Tatsächlich stehen sich im Lohengrin zwei Märchenfiguren gegenüber: der von Gott gesandte Lohengrin und die hexengleiche Ortrud. Für Carl Dahlhaus stellt das Werk daher „das Paradox einer tragischen Märchenoper in der äußeren Form eines Historiendramas“ dar. Sein romantisches Wesen aber liegt in der Zweideutigkeit seiner dramatischen wie seiner musikalischen Ausgestaltung.

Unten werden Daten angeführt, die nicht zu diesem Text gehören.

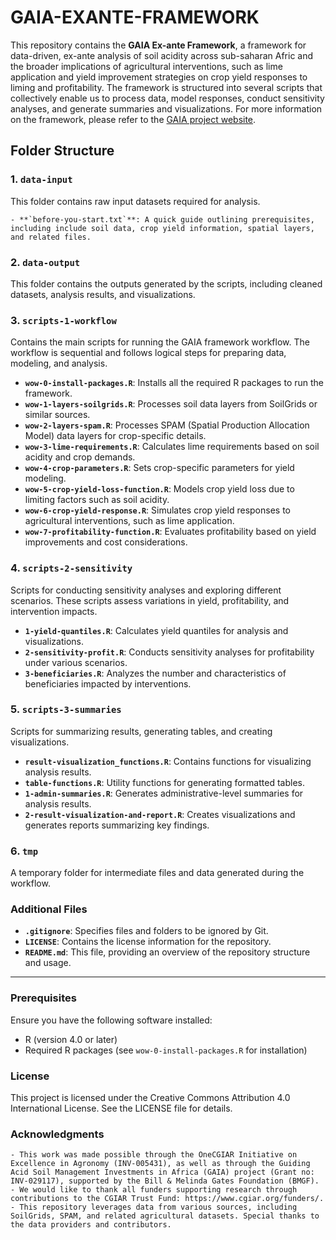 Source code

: # GAIA-EXANTE-FRAMEWORK

This repository contains the **GAIA Ex-ante Framework**, a  framework for data-driven, ex-ante analysis of soil
acidity across sub-saharan Afric  and the broader implications of agricultural interventions, such as lime application and yield improvement strategies on crop yield responses to liming and profitability. The framework is structured into several scripts that collectively enable us to process data, model responses, conduct sensitivity analyses, and generate summaries and visualizations. For more information on the framework, please refer to the [GAIA project website](https://www.acidsoils.africa).


## Folder Structure

### 1. `data-input`
This folder contains raw input datasets required for analysis.

    - **`before-you-start.txt`**: A quick guide outlining prerequisites, including include soil data, crop yield information, spatial layers, and related files.

### 2. `data-output`
This folder contains the outputs generated by the scripts, including cleaned datasets, analysis results, and visualizations.

### 3. `scripts-1-workflow`
Contains the main scripts for running the GAIA framework workflow. The workflow is sequential and follows logical steps for preparing data, modeling, and analysis.


- **`wow-0-install-packages.R`**: Installs all the required R packages to run the framework.
- **`wow-1-layers-soilgrids.R`**: Processes soil data layers from SoilGrids or similar sources.
- **`wow-2-layers-spam.R`**: Processes SPAM (Spatial Production Allocation Model) data layers for crop-specific details.
- **`wow-3-lime-requirements.R`**: Calculates lime requirements based on soil acidity and crop demands.
- **`wow-4-crop-parameters.R`**: Sets crop-specific parameters for yield modeling.
- **`wow-5-crop-yield-loss-function.R`**: Models crop yield loss due to limiting factors such as soil acidity.
- **`wow-6-crop-yield-response.R`**: Simulates crop yield responses to agricultural interventions, such as lime application.
- **`wow-7-profitability-function.R`**: Evaluates profitability based on yield improvements and cost considerations.

### 4. `scripts-2-sensitivity`
Scripts for conducting sensitivity analyses and exploring different scenarios. These scripts assess variations in yield, profitability, and intervention impacts.

- **`1-yield-quantiles.R`**: Calculates yield quantiles for analysis and visualizations.
- **`2-sensitivity-profit.R`**: Conducts sensitivity analyses for profitability under various scenarios.
- **`3-beneficiaries.R`**: Analyzes the number and characteristics of beneficiaries impacted by interventions.

### 5. `scripts-3-summaries`
Scripts for summarizing results, generating tables, and creating visualizations.

- **`result-visualization_functions.R`**: Contains functions for visualizing analysis results.
- **`table-functions.R`**: Utility functions for generating formatted tables.
- **`1-admin-summaries.R`**: Generates administrative-level summaries for analysis results.
- **`2-result-visualization-and-report.R`**: Creates visualizations and generates reports summarizing key findings.

### 6. `tmp`
A temporary folder for intermediate files and data generated during the workflow.

### Additional Files
- **`.gitignore`**: Specifies files and folders to be ignored by Git.
- **`LICENSE`**: Contains the license information for the repository.
- **`README.md`**: This file, providing an overview of the repository structure and usage.

---



### Prerequisites
Ensure you have the following software installed:
- R (version 4.0 or later)
- Required R packages (see `wow-0-install-packages.R` for installation)

### License
This project is licensed under the Creative Commons Attribution 4.0 International License. See the LICENSE file for details.


### Acknowledgments
    - This work was made possible through the OneCGIAR Initiative on Excellence in Agronomy (INV-005431), as well as through the Guiding Acid Soil Management Investments in Africa (GAIA) project (Grant no: INV-029117), supported by the Bill & Melinda Gates Foundation (BMGF). 
    - We would like to thank all funders supporting research through contributions to the CGIAR Trust Fund: https://www.cgiar.org/funders/.
    - This repository leverages data from various sources, including SoilGrids, SPAM, and related agricultural datasets. Special thanks to the data providers and contributors.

Nach Tristan und Isolde und Parsifal liegt nun die nächste Wagner-Inszenierung erneut bei einem in Hagen bisher unbekannten Team um Regisseurin Nelly Danker – man darf gespannt sein.
Fotos: Volker Beushausen
„In der Vogelkolonie“
Die Idee mit dem „Schwanen“-Ritter nimmt man am Theater Hagen ernst: Das Haus stemmt einen Lohengrin, den Regisseurin Nelly Danker nirgends sonst als – in einer Vogelkolonie spielen lässt. […]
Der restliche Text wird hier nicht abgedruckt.